Source texts of formatted documents:
[Start of section]

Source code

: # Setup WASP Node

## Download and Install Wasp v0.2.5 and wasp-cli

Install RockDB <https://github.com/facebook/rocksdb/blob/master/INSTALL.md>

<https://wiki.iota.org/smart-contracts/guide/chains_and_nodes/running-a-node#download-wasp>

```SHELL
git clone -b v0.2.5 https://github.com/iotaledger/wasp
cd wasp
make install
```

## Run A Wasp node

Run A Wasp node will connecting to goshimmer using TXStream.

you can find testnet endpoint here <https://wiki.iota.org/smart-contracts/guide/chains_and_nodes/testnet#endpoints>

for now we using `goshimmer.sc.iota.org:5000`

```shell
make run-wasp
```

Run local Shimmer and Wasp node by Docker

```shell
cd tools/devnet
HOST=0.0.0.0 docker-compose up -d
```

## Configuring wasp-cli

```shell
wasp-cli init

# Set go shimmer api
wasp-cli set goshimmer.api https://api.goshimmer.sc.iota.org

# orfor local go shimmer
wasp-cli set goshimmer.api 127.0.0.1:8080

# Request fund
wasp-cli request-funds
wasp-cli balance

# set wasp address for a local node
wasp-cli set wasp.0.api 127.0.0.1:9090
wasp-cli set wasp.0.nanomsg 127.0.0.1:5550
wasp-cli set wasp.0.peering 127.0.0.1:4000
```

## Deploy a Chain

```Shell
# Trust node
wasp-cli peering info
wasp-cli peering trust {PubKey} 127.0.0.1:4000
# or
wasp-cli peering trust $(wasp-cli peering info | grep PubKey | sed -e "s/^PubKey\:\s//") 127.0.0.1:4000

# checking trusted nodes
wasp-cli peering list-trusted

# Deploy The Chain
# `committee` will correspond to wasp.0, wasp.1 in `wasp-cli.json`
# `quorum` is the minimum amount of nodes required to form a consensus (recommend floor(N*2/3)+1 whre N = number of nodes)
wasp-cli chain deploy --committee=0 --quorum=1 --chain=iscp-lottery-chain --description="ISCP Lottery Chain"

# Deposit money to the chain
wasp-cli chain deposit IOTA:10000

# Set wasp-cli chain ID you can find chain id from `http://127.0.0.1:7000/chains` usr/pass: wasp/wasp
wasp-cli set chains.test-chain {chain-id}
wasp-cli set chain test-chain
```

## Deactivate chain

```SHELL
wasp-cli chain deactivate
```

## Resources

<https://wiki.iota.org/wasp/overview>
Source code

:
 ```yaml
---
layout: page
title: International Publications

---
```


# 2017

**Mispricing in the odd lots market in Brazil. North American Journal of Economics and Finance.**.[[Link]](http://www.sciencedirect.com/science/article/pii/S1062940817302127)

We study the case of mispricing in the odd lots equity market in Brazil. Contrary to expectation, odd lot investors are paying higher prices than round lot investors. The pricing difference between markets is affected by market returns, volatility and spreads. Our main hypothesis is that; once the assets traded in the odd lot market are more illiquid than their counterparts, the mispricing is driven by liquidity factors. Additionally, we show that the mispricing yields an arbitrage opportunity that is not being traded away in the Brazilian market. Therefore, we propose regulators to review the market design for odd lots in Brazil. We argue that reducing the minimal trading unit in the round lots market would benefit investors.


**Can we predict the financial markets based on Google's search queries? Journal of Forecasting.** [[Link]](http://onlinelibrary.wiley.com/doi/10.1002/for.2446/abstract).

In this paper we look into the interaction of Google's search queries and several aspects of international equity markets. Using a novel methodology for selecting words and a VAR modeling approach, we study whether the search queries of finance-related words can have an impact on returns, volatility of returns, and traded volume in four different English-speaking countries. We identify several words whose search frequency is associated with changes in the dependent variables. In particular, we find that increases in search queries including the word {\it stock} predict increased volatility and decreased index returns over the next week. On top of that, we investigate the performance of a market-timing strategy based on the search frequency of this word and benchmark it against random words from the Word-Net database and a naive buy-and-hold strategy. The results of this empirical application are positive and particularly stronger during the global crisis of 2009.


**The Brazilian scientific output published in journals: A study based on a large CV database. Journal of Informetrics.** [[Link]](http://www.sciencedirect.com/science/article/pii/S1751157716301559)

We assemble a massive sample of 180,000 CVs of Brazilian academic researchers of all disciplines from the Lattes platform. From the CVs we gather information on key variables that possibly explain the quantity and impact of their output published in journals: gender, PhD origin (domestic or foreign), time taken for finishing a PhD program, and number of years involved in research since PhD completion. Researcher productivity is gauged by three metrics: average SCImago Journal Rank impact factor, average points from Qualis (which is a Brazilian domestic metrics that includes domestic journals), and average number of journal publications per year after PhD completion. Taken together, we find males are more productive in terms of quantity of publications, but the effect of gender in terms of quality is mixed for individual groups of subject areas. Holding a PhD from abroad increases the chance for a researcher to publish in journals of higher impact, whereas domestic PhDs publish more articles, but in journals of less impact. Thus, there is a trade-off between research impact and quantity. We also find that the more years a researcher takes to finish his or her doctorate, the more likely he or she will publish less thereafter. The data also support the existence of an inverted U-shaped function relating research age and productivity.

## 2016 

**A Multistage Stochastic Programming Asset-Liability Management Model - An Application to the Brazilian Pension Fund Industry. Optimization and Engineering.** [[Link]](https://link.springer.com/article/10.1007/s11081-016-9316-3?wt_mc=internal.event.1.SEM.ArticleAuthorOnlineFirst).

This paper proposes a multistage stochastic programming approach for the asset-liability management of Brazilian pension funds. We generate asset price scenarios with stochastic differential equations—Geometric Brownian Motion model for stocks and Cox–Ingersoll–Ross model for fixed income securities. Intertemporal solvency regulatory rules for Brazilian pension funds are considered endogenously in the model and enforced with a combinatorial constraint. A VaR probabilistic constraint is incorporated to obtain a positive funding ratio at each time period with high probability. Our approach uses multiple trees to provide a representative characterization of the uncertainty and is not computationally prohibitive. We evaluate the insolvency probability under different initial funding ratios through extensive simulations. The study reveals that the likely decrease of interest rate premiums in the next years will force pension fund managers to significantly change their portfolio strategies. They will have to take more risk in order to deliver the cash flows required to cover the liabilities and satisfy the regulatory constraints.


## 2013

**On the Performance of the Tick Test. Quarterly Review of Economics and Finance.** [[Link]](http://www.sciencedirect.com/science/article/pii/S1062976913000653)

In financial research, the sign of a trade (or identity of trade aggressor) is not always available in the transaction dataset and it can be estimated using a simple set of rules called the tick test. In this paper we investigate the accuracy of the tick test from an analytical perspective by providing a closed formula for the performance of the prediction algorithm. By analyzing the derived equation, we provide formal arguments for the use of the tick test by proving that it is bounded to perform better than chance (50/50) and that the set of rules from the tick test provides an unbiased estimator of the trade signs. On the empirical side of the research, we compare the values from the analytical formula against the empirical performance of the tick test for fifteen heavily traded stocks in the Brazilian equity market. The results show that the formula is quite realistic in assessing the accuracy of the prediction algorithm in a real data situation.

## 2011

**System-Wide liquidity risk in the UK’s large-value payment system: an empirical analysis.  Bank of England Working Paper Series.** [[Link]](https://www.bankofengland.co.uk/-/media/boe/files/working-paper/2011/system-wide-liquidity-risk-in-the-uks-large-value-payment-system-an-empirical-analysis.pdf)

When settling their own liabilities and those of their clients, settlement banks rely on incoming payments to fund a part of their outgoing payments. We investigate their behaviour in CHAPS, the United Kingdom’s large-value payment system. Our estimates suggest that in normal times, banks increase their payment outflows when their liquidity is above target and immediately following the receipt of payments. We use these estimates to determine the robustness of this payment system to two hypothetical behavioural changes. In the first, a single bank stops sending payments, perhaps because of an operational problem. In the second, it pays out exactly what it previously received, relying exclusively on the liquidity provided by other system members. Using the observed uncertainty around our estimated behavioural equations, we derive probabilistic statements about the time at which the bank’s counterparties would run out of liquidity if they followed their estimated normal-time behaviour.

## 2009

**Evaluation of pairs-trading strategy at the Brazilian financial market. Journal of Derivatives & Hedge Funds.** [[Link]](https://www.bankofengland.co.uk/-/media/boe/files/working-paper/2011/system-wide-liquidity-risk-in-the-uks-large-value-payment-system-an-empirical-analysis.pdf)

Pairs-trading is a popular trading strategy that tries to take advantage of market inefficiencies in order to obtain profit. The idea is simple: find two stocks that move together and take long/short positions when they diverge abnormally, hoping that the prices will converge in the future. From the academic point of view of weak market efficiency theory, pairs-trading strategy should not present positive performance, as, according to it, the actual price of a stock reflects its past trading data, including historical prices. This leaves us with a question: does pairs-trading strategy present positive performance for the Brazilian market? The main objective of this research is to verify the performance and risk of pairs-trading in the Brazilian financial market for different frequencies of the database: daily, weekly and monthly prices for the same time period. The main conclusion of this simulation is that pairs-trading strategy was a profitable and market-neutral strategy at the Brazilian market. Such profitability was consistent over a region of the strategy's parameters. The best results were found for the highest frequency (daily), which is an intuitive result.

[End of section]

#### Requirement:
Please give the number of lines with "goshimmer" in the entries above, and write no other text.

#### Exercise response:
4